%%

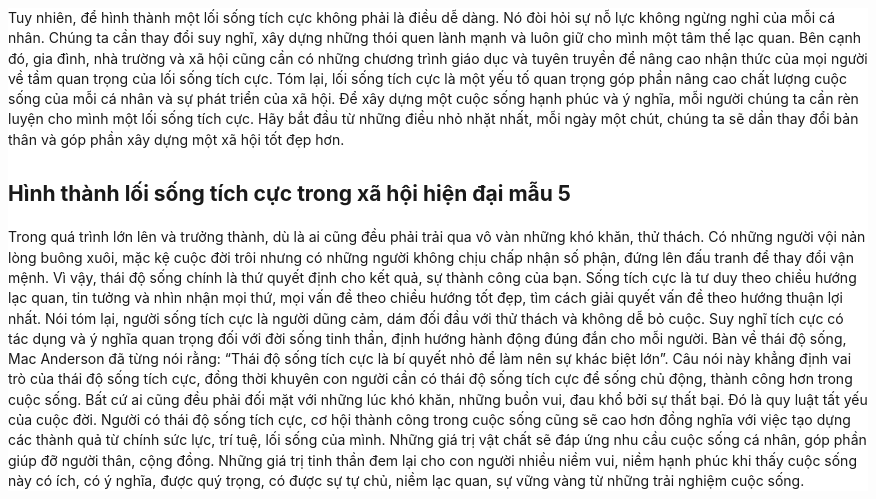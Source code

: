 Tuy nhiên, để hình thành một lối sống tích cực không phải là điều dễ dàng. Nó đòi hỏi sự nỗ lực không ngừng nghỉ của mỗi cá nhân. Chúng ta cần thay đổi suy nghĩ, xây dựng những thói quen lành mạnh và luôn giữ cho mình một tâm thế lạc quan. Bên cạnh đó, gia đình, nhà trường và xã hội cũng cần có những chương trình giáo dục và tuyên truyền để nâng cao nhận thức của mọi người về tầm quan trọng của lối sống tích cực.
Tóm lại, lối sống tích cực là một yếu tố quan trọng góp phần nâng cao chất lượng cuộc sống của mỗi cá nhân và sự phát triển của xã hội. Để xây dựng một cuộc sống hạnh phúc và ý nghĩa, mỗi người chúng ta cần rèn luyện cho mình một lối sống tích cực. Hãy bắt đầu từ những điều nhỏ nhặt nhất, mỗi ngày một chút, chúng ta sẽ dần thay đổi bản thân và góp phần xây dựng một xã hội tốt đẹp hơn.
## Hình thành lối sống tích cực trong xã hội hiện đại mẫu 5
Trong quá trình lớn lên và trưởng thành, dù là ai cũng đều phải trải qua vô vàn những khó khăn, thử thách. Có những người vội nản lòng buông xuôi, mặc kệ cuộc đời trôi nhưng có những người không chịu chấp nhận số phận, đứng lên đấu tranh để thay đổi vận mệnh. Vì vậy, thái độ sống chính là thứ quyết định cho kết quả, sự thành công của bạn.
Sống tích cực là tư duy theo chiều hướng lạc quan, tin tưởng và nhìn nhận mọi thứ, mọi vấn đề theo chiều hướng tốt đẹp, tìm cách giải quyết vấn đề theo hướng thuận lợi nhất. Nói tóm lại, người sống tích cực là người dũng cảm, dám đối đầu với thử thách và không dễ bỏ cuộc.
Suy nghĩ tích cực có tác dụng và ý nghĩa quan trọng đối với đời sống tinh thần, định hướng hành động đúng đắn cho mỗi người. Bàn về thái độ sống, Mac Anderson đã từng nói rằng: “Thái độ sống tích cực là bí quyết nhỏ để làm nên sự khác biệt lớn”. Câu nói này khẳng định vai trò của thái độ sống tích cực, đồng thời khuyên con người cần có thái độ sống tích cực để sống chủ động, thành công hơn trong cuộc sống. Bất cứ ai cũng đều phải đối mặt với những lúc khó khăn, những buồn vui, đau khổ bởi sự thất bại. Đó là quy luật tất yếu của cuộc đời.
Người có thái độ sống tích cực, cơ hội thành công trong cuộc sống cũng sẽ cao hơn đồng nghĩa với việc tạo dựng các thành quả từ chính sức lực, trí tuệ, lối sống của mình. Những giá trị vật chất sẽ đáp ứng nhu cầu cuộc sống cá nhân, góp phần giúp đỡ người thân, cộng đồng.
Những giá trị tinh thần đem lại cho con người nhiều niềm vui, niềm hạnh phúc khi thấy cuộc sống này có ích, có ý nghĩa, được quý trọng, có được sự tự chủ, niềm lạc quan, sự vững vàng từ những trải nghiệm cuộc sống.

%%

## WHAT TO PRODUCE
Write out exactly the lines between the start of the data and the line with "## Hình thành", including both, but none of the pictures.

## EXERCISE RESPONSE
Source code

: Tuy nhiên, để hình thành một lối sống tích cực không phải là điều dễ dàng. Nó đòi hỏi sự nỗ lực không ngừng nghỉ của mỗi cá nhân. Chúng ta cần thay đổi suy nghĩ, xây dựng những thói quen lành mạnh và luôn giữ cho mình một tâm thế lạc quan. Bên cạnh đó, gia đình, nhà trường và xã hội cũng cần có những chương trình giáo dục và tuyên truyền để nâng cao nhận thức của mọi người về tầm quan trọng của lối sống tích cực.
Tóm lại, lối sống tích cực là một yếu tố quan trọng góp phần nâng cao chất lượng cuộc sống của mỗi cá nhân và sự phát triển của xã hội. Để xây dựng một cuộc sống hạnh phúc và ý nghĩa, mỗi người chúng ta cần rèn luyện cho mình một lối sống tích cực. Hãy bắt đầu từ những điều nhỏ nhặt nhất, mỗi ngày một chút, chúng ta sẽ dần thay đổi bản thân và góp phần xây dựng một xã hội tốt đẹp hơn.
## Hình thành lối sống tích cực trong xã hội hiện đại mẫu 5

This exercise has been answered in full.